### Your assignment
Your answer must be every line of the data that contains "PlanetScale".

### Listed records

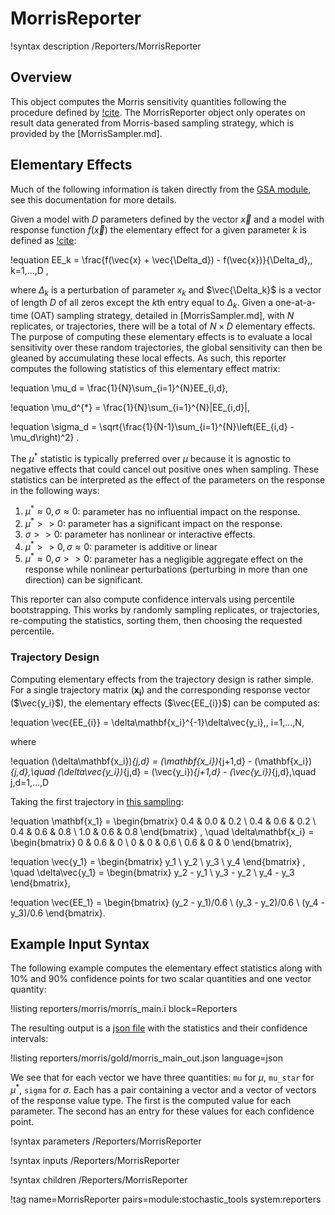 # MorrisReporter

!syntax description /Reporters/MorrisReporter

## Overview

This object computes the Morris sensitivity quantities following the procedure defined by
[!cite](saltelli2008global). The MorrisReporter object only operates on result data
generated from Morris-based sampling strategy, which is provided by the [MorrisSampler.md].

## Elementary Effects

Much of the following information is taken directly from the [GSA module](https://gsa-module.readthedocs.io/en/stable/implementation/morris_screening_method.html), see this documentation for more details.

Given a model with $D$ parameters defined by the vector $\vec{x}$ and a model with response function $f(\vec{x})$ the elementary effect for a given parameter $k$ is defined as [!cite](morris1991factorial):

!equation
EE_k = \frac{f(\vec{x} + \vec{\Delta_d}) - f(\vec{x})}{\Delta_d}\,, k=1,...,D ,

where $\Delta_k$ is a perturbation of parameter $x_k$ and $\vec{\Delta_k}$ is a vector of length $D$ of all zeros except the $k$th entry equal to $\Delta_k$. Given a one-at-a-time (OAT) sampling strategy, detailed in [MorrisSampler.md], with $N$ replicates, or trajectories, there will be a total of $N\times D$ elementary effects. The purpose of computing these elementary effects is to evaluate a local sensitivity over these random trajectories, the global sensitivity can then be gleaned by accumulating these local effects. As such, this reporter computes the following statistics of this elementary effect matrix:

!equation
\mu_d = \frac{1}{N}\sum_{i=1}^{N}EE_{i,d},

!equation
\mu_d^{*} = \frac{1}{N}\sum_{i=1}^{N}|EE_{i,d}|,

!equation
\sigma_d = \sqrt{\frac{1}{N-1}\sum_{i=1}^{N}\left(EE_{i,d} - \mu_d\right)^2} .

The $\mu^{*}$ statistic is typically preferred over $\mu$ because it is agnostic to negative effects that could cancel out positive ones when sampling. These statistics can be interpreted as the effect of the parameters on the response in the following ways:

1. $\mu^{*} \approx 0, \sigma \approx 0$: parameter has no influential impact on the response.
1. $\mu^{*} >> 0$: parameter has a significant impact on the response.
1. $\sigma >> 0$: parameter has nonlinear or interactive effects.
1. $\mu^{*} >> 0, \sigma \approx 0$: parameter is additive or linear
1. $\mu^{*} \approx 0, \sigma >> 0$: parameter has a negligible aggregate effect on the response while nonlinear perturbations (perturbing in more than one direction) can be significant.

This reporter can also compute confidence intervals using percentile bootstrapping. This works by randomly sampling replicates, or trajectories, re-computing the statistics, sorting them, then choosing the requested percentile.

### Trajectory Design

Computing elementary effects from the trajectory design is rather simple. For a single trajectory matrix ($\mathbf{x_{i}}$) and the corresponding response vector ($\vec{y_i}$), the elementary effects ($\vec{EE_{i}}$) can be computed as:

!equation
\vec{EE_{i}} = \delta\mathbf{x_i}^{-1}\delta\vec{y_i}\,, i=1,...,N,

where

!equation
(\delta\mathbf{x_i})_{j,d} = (\mathbf{x_i})_{j+1,d} - (\mathbf{x_i})_{j,d},\quad  (\delta\vec{y_i})_{j,d} = (\vec{y_i})_{j+1,d} - (\vec{y_i})_{j,d},\quad j,d=1,...,D

Taking the first trajectory in [this sampling](test/tests/samplers/morris/gold/morris_out_data_0000.csv):

!equation
\mathbf{x_1} = \begin{bmatrix}
0.4 & 0.0 & 0.2 \\
0.4 & 0.6 & 0.2 \\
0.4 & 0.6 & 0.8 \\
1.0 & 0.6 & 0.8
\end{bmatrix} , \quad
\delta\mathbf{x_i} = \begin{bmatrix}
0 & 0.6 & 0 \\
0 & 0 & 0.6 \\
0.6 & 0 & 0
\end{bmatrix},

!equation
\vec{y_1} = \begin{bmatrix}
y_1 \\
y_2 \\
y_3 \\
y_4
\end{bmatrix} , \quad
\delta\vec{y_1} = \begin{bmatrix}
y_2 - y_1 \\
y_3 - y_2 \\
y_4 - y_3
\end{bmatrix},

!equation
\vec{EE_1} = \begin{bmatrix}
(y_2 - y_1)/0.6 \\
(y_3 - y_2)/0.6 \\
(y_4 - y_3)/0.6
\end{bmatrix}.

## Example Input Syntax

The following example computes the elementary effect statistics along with 10% and 90% confidence points for two scalar quantities and one vector quantity:

!listing reporters/morris/morris_main.i block=Reporters

The resulting output is a [json file](JSONOutput.md) with the statistics and their confidence intervals:

!listing reporters/morris/gold/morris_main_out.json language=json

We see that for each vector we have three quantities: `mu` for $\mu$, `mu_star` for $\mu^{*}$, `sigma` for $\sigma$. Each has a pair containing a vector and a vector of vectors of the response value type. The first is the computed value for each parameter. The second has an entry for these values for each confidence point.

!syntax parameters /Reporters/MorrisReporter

!syntax inputs /Reporters/MorrisReporter

!syntax children /Reporters/MorrisReporter

!tag name=MorrisReporter pairs=module:stochastic_tools system:reporters
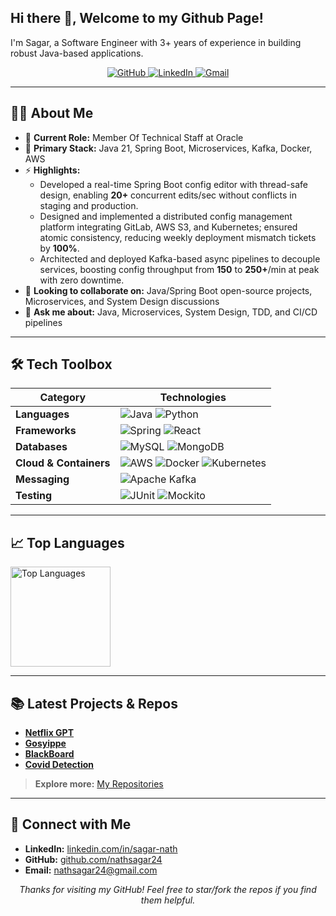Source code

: ## Hi there 👋, Welcome to my Github Page!
I'm Sagar, a Software Engineer with 3+ years of experience in building robust Java-based applications.

<p align="center">
  <a href="https://github.com/nathsagar24">
    <img src="https://img.shields.io/badge/GitHub-%2312100E.svg?&style=for-the-badge&logo=github&logoColor=white" alt="GitHub"/>
  </a>
  <a href="https://www.linkedin.com/in/sagar-nath/">
    <img src="https://img.shields.io/badge/LinkedIn-%230077B5.svg?&style=for-the-badge&logo=linkedin&logoColor=white" alt="LinkedIn"/>
  </a>
  <a href="mailto:nathsagar24@gmail.com">
    <img src="https://img.shields.io/badge/Gmail-D14836?style=for-the-badge&logo=gmail&logoColor=white" alt="Gmail"/>
  </a>
</p>

---

## 👨‍💻 About Me
- 🔭 **Current Role:** Member Of Technical Staff at Oracle
- 🌱 **Primary Stack:** Java 21, Spring Boot, Microservices, Kafka, Docker, AWS  
- ⚡ **Highlights:**
  - Developed a real-time Spring Boot config editor with thread-safe design, enabling **20+** concurrent edits/sec without conflicts in staging and production. 
  - Designed and implemented a distributed config management platform integrating GitLab, AWS S3, and Kubernetes; ensured atomic consistency, reducing weekly deployment mismatch tickets by **100%**.  
  - Architected and deployed Kafka-based async pipelines to decouple services, boosting config throughput from **150** to **250+**/min at peak with zero downtime.   
- 👯 **Looking to collaborate on:** Java/Spring Boot open-source projects, Microservices, and System Design discussions  
- 💬 **Ask me about:** Java, Microservices, System Design, TDD, and CI/CD pipelines  

---

## 🛠️ Tech Toolbox

| Category               | Technologies                                                  |
|------------------------|--------------------------------------------------------------|
| **Languages**          | ![Java](https://img.shields.io/badge/java-%23ED8B00.svg?style=for-the-badge&logo=openjdk&logoColor=white) ![Python](https://img.shields.io/badge/python-3670A0?style=for-the-badge&logo=python&logoColor=ffdd54) |
| **Frameworks**         | ![Spring](https://img.shields.io/badge/spring-%236DB33F.svg?style=for-the-badge&logo=spring&logoColor=white) ![React](https://img.shields.io/badge/react-%2320232a.svg?style=for-the-badge&logo=react&logoColor=%2361DAFB) |
| **Databases**          | ![MySQL](https://img.shields.io/badge/mysql-4479A1.svg?style=for-the-badge&logo=mysql&logoColor=white) ![MongoDB](https://img.shields.io/badge/MongoDB-%234ea94b.svg?style=for-the-badge&logo=mongodb&logoColor=white) |
| **Cloud & Containers** | ![AWS](https://img.shields.io/badge/AWS-%23FF9900.svg?style=for-the-badge&logo=amazon-aws&logoColor=white) ![Docker](https://img.shields.io/badge/docker-%230db7ed.svg?style=for-the-badge&logo=docker&logoColor=white) ![Kubernetes](https://img.shields.io/badge/kubernetes-%23326ce5.svg?style=for-the-badge&logo=kubernetes&logoColor=white) |
| **Messaging**          | ![Apache Kafka](https://img.shields.io/badge/Apache%20Kafka-000?style=for-the-badge&logo=apachekafka) |
| **Testing**            | ![JUnit](https://img.shields.io/badge/JUnit5-25A162?style=flat-square&logo=JUnit5&logoColor=white) ![Mockito](https://img.shields.io/badge/Mockito-25A162?style=flat-square&logo=Java&logoColor=white) |

---

## 📈 Top Languages

<!-- Top Languages Card -->
  <img height="160" src="https://github-readme-stats.vercel.app/api/top-langs/?username=nathsagar24&layout=compact&theme=react" alt="Top Languages"/>
</p>

---

## 📚 Latest Projects & Repos
- [**Netflix GPT**](https://github.com/nathsagar24/netflix-gpt)
- [**Gosyippe**](https://github.com/nathsagar24/gosyippe) 
- [**BlackBoard**](https://github.com/nathsagar24/BlackBoard)
- [**Covid Detection**](https://github.com/nathsagar24/Covid-Detection)

> **Explore more:** [My Repositories](https://github.com/nathsagar24?tab=repositories)

---

## 🤝 Connect with Me
- **LinkedIn:** [linkedin.com/in/sagar-nath](https://www.linkedin.com/in/sagar-nath)  
- **GitHub:** [github.com/nathsagar24](https://github.com/nathsagar24)  
- **Email:** [nathsagar24@gmail.com](mailto:nathsagar24@gmail.com)

<p align="center">
  <i>Thanks for visiting my GitHub! Feel free to star/fork the repos if you find them helpful.</i>
</p>
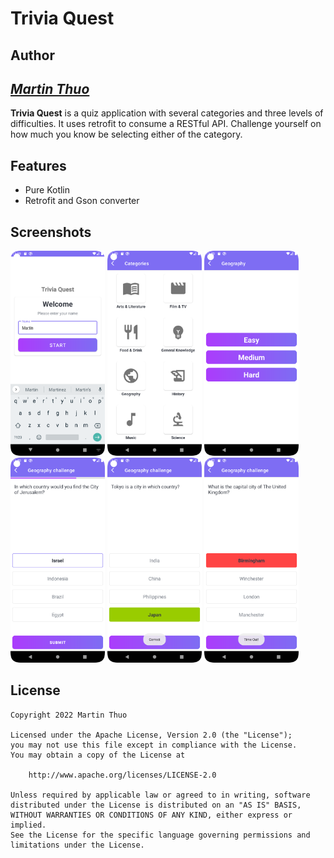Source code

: # Trivia Quest 

## Author

## *[Martin Thuo](https://twitter.com/mertoenjosh)*

**Trivia Quest** is a quiz application with several categories and three levels of difficulties. It uses retrofit to consume a RESTful API.
Challenge yourself on how much you know be selecting either of the category.

## Features

- Pure Kotlin
- Retrofit and Gson converter

## Screenshots

<img src="src/Screenshot_20220624_113929-welcome.png" width=30% height=30%> 
<img src="src/Screenshot_20220624_114005-cat.png" width=30% height=30%> 
<img src="src/Screenshot_20220624_114032-diff.png" width=30% height=30%> 
<img src="src/Screenshot_20220624_114057-sel.png" width=30% height=30%> 
<img src="src/Screenshot_20220624_114134-cor.png" width=30% height=30%> 
<img src="src/Screenshot_20220624_114218-timout.png" width=30% height=30%> 

[comment]: <> (<img src="https://user-images.githubusercontent.com/44951692/152506105-4f3c4983-1bcb-4be0-819e-110df9f81a50.jpg" width=30% height=30%> )

[comment]: <> (![Welcome Screen]&#40;src/Screenshot_20220624_113929-welcome.png&#41;)

[comment]: <> (![Category Screen]&#40;src/Screenshot_20220624_114005-cat.png&#41;)

[comment]: <> (![Difficulty Screen]&#40;src/Screenshot_20220624_114032-diff.png&#41;)

[comment]: <> (![Selected Screen]&#40;src/Screenshot_20220624_114057-sel.png&#41;)

[comment]: <> (![Correct Screen]&#40;src/Screenshot_20220624_114134-cor.png&#41;)

[comment]: <> (![Timeout Screen]&#40;src/Screenshot_20220624_114218-timout.png&#41;)



## License

    Copyright 2022 Martin Thuo

    Licensed under the Apache License, Version 2.0 (the "License");
    you may not use this file except in compliance with the License.
    You may obtain a copy of the License at

        http://www.apache.org/licenses/LICENSE-2.0

    Unless required by applicable law or agreed to in writing, software
    distributed under the License is distributed on an "AS IS" BASIS,
    WITHOUT WARRANTIES OR CONDITIONS OF ANY KIND, either express or implied.
    See the License for the specific language governing permissions and
    limitations under the License.
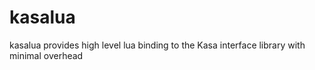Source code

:# kasalua
kasalua provides high level lua binding to the Kasa interface library with minimal overhead
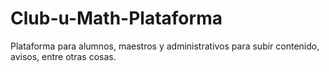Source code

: # Club-u-Math-Plataforma
Plataforma para alumnos, maestros y administrativos para subir contenido, avisos, entre otras cosas.
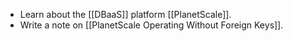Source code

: - Learn about the [[DBaaS]] platform [[PlanetScale]].
- Write a note on [[PlanetScale Operating Without Foreign Keys]].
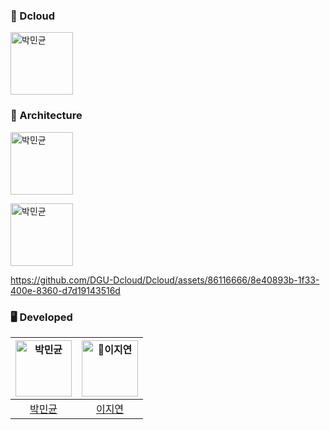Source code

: 
### 🍎 Dcloud
<img src="https://avatars.githubusercontent.com/DGU-Dcloud" width=100px alt="박민균"/>

### 🍎 Architecture
[<img src="[https://avatars.githubusercontent.com/DGU-Dcloud](https://github.com/DGU-Dcloud/Dcloud/issues/16#issue-2260736482)" width=100px alt="박민균"/>](https://github.com/DGU-Dcloud/Dcloud/issues/16#issue-2260736482)

<img src="https://github.com/DGU-Dcloud/Dcloud/assets/86116666/8e40893b-1f33-400e-8360-d7d19143516d" width=100px alt="박민균"/>

https://github.com/DGU-Dcloud/Dcloud/assets/86116666/8e40893b-1f33-400e-8360-d7d19143516d

### 🖥️ Developed
| <img src="https://avatars.githubusercontent.com/u/86116666?v=4" width=90px alt="박민균"/>  |  <img src="https://avatars.githubusercontent.com/JiiiYeonn" width=90px alt="이지연"/> |  
| :-----: | :-----: |
| [박민균](https://github.com/parkmingyun99) |  [이지연](https://github.com/JiiiYeonn) |
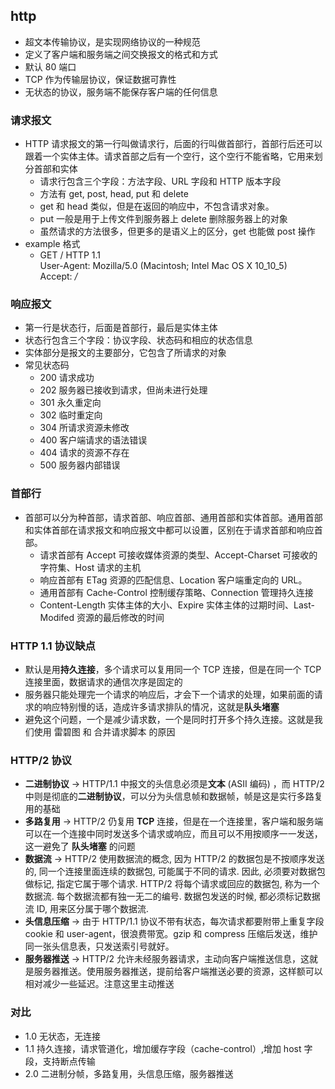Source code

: ## http
* 超文本传输协议，是实现网络协议的一种规范
* 定义了客户端和服务端之间交换报文的格式和方式
* 默认 80 端口
* TCP 作为传输层协议，保证数据可靠性
* 无状态的协议，服务端不能保存客户端的任何信息
### 请求报文
* HTTP 请求报文的第一行叫做请求行，后面的行叫做首部行，首部行后还可以跟着一个实体主体。请求首部之后有一个空行，这个空行不能省略，它用来划分首部和实体
  * 请求行包含三个字段：方法字段、URL 字段和 HTTP 版本字段
  * 方法有 get, post, head, put 和 delete
  * get 和 head 类似，但是在返回的响应中，不包含请求对象。
  * put 一般是用于上传文件到服务器上 delete 删除服务器上的对象
  * 虽然请求的方法很多，但更多的是语义上的区分，get 也能做 post 操作
* example 格式
  * GET / HTTP 1.1 \
  User-Agent: Mozilla/5.0 (Macintosh; Intel Mac OS X  10_10_5) \
  Accept: */*
### 响应报文
* 第一行是状态行，后面是首部行，最后是实体主体
* 状态行包含三个字段：协议字段、状态码和相应的状态信息
* 实体部分是报文的主要部分，它包含了所请求的对象
* 常见状态码
  * 200 请求成功
  * 202 服务器已接收到请求，但尚未进行处理
  * 301 永久重定向
  * 302 临时重定向
  * 304 所请求资源未修改
  * 400 客户端请求的语法错误
  * 404 请求的资源不存在
  * 500 服务器内部错误
### 首部行
* 首部可以分为种首部，请求首部、响应首部、通用首部和实体首部。通用首部和实体首部在请求报文和响应报文中都可以设置，区别在于请求首部和响应首部。
  * 请求首部有 Accept 可接收媒体资源的类型、Accept-Charset 可接收的字符集、Host 请求的主机
  * 响应首部有 ETag 资源的匹配信息、Location 客户端重定向的 URL。
  * 通用首部有 Cache-Control 控制缓存策略、Connection 管理持久连接
  * Content-Length 实体主体的大小、Expire 实体主体的过期时间、Last-Modifed 资源的最后修改的时间
### HTTP 1.1 协议缺点
* 默认是用**持久连接**，多个请求可以复用同一个 TCP 连接，但是在同一个 TCP 连接里面，数据请求的通信次序是固定的
* 服务器只能处理完一个请求的响应后，才会下一个请求的处理，如果前面的请求的响应特别慢的话，造成许多请求排队的情况，这就是**队头堵塞**
* 避免这个问题，一个是减少请求数，一个是同时打开多个持久连接。这就是我们使用 雷碧图 和 合并请求脚本 的原因
### HTTP/2 协议
* **二进制协议** → HTTP/1.1 中报文的头信息必须是**文本** (ASII 编码) ，而 HTTP/2 中则是彻底的**二进制协议**，可以分为头信息帧和数据帧，帧是这是实行多路复用的基础
* **多路复用** → HTTP/2 仍复用 **TCP** 连接，但是在一个连接里，客户端和服务端可以在一个连接中同时发送多个请求或响应，而且可以不用按顺序一一发送，这一避免了 **队头堵塞** 的问题
* **数据流** → HTTP/2 使用数据流的概念, 因为 HTTP/2 的数据包是不按顺序发送的, 同一个连接里面连续的数据包, 可能属于不同的请求. 因此, 必须要对数据包做标记, 指定它属于哪个请求. HTTP/2 将每个请求或回应的数据包, 称为一个数据流. 每个数据流都有独一无二的编号. 数据包发送的时候, 都必须标记数据流 ID, 用来区分属于哪个数据流.
* **头信息压缩** → 由于 HTTP/1.1 协议不带有状态，每次请求都要附带上重复字段 cookie 和 user-agent，很浪费带宽。gzip 和 compress 压缩后发送，维护同一张头信息表，只发送索引号就好。
* **服务器推送** → HTTP/2 允许未经服务器请求，主动向客户端推送信息，这就是服务器推送。使用服务器推送，提前给客户端推送必要的资源，这样额可以相对减少一些延迟。注意这里主动推送


### 对比
* 1.0 无状态，无连接
* 1.1 持久连接，请求管道化，增加缓存字段（cache-control）,增加 host 字段，支持断点传输
* 2.0 二进制分帧，多路复用，头信息压缩，服务器推送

### Written solution
: - Learn about the [[DBaaS]] platform [[PlanetScale]].
- Write a note on [[PlanetScale Operating Without Foreign Keys]].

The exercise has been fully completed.